Ah! That sounds much better. 3-in-1 is deadly (don't ask me how I know)

We've all (I imagine) made oil-based mistakes in the past and a lesson learnt the hard way is one seldom forgotten!

3-in-One is actually half-decent smoke fluid, until you spill it, or run the loco slowly so that the oil vapourises without smoking-off, thereby softening the chimney, then the smokebox, then the boiler...

WD40 will free a jammed mechanism, and clean-out the old crud, but must be followed-through with white spirit of some sort.  Lighter-fluid is quicker and simpler (and, in a closed room, quite relaxing!).

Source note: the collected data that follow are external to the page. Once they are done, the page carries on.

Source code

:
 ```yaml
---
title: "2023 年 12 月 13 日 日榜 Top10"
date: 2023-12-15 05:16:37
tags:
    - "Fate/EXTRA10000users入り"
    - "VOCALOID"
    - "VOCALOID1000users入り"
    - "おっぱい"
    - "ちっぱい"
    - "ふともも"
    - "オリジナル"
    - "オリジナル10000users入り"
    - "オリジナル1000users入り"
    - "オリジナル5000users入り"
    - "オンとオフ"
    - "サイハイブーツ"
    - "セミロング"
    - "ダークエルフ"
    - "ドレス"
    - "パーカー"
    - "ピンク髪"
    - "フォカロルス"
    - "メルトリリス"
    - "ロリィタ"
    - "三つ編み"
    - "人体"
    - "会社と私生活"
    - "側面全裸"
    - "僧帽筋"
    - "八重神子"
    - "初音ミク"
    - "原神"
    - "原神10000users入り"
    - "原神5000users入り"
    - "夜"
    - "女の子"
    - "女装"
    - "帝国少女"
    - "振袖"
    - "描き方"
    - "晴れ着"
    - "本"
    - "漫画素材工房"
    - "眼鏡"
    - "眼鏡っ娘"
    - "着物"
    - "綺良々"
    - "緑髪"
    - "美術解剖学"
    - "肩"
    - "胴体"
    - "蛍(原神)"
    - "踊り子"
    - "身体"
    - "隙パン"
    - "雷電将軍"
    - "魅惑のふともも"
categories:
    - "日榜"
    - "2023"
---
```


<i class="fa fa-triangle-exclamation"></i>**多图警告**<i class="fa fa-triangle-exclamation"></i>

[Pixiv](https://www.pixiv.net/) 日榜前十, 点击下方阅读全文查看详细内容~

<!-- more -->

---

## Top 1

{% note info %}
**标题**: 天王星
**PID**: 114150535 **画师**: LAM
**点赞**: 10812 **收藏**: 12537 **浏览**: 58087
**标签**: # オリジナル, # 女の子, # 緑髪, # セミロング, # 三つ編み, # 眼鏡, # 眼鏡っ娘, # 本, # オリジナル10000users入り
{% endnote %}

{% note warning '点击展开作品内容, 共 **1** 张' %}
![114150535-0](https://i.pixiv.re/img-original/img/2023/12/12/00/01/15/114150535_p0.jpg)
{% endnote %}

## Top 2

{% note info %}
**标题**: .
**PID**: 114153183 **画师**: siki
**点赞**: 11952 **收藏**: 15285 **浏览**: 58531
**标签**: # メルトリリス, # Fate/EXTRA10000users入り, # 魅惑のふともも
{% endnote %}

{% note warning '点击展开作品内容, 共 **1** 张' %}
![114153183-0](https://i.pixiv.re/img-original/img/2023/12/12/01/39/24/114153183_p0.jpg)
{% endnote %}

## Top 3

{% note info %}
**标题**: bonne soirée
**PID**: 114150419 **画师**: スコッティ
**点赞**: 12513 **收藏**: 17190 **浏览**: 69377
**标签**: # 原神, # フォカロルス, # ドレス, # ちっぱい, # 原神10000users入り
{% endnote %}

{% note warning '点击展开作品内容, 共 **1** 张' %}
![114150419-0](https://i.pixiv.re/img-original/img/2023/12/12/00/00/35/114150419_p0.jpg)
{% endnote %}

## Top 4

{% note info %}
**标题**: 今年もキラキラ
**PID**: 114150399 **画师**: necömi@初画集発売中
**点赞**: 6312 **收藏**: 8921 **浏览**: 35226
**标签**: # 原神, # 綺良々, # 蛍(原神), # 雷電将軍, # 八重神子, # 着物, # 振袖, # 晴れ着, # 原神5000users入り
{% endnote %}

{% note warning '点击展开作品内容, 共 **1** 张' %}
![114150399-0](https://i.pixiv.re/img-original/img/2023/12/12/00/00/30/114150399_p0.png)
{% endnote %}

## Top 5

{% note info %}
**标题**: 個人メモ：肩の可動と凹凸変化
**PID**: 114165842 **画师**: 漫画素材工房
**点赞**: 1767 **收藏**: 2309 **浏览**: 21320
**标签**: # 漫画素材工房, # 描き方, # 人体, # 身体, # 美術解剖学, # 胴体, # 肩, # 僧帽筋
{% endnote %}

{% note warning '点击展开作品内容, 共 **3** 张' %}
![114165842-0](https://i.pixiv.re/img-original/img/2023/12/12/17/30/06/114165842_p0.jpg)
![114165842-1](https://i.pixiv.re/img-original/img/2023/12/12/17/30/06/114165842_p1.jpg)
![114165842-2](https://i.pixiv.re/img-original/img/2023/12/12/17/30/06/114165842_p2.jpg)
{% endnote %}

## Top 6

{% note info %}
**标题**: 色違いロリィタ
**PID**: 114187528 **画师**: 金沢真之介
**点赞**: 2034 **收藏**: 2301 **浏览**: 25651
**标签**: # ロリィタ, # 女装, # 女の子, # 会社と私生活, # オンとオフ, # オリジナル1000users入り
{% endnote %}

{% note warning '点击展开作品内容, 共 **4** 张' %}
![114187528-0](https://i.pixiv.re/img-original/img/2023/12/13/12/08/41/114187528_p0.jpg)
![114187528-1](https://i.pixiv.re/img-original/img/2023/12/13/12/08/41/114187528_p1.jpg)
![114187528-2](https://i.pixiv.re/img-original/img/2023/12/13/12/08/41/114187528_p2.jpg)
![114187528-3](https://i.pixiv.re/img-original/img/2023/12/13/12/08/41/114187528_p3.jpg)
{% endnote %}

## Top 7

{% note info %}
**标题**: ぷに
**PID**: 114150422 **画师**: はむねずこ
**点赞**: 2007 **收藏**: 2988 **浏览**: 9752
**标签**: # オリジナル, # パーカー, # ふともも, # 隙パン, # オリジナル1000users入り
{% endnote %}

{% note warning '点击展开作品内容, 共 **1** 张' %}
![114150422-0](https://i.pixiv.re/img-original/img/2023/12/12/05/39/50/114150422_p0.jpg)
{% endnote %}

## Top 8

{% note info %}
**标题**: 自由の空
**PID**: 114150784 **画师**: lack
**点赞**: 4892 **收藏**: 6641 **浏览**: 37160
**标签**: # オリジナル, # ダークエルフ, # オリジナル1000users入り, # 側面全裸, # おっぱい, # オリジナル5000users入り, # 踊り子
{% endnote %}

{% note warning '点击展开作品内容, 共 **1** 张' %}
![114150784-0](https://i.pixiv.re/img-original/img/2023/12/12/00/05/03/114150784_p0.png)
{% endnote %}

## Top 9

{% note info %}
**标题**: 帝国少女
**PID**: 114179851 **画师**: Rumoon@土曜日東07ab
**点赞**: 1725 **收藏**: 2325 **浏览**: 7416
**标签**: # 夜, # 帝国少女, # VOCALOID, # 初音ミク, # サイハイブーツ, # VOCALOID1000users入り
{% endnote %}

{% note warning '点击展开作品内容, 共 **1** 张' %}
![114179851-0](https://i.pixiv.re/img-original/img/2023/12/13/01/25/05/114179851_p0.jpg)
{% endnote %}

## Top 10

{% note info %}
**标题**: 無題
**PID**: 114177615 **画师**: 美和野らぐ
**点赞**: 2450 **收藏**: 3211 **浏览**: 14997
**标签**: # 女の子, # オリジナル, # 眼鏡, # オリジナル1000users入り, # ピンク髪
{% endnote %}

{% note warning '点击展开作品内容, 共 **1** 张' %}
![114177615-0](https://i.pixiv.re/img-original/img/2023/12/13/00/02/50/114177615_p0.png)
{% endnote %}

Over the years I've had two rather memorably interesting bits of advice.

1 - For smoke oil, save money by just using baby-oil from the chemist's.  Logistically interesting, like when you get nice smiles and "ahhs", but then you open your mouth to change your foot and explain it's for an "alternative use".  Or when I asked a lady her shade of nail-varnish, because I wanted to use the same stuff as an acrylic touch-up.  Should have stopped with just asking, not explaining why.  Can confirm that baby-oil does actually seem to work (not very well, but it does) in a Hornby unit, but it probably depends upon the smoke unit - I never tried it in a Seuthe and had given up by the time I got my first Synchrosmoke - which has been dry for years but still occasionally puffs!

2 - "Use KY".  No, No, and again No.  Regardless of how "cool" or "with it" my advisor was trying to be, a mixture of what is basically glycerine and vaseline is also basically sugar-glue and oil.  So "No".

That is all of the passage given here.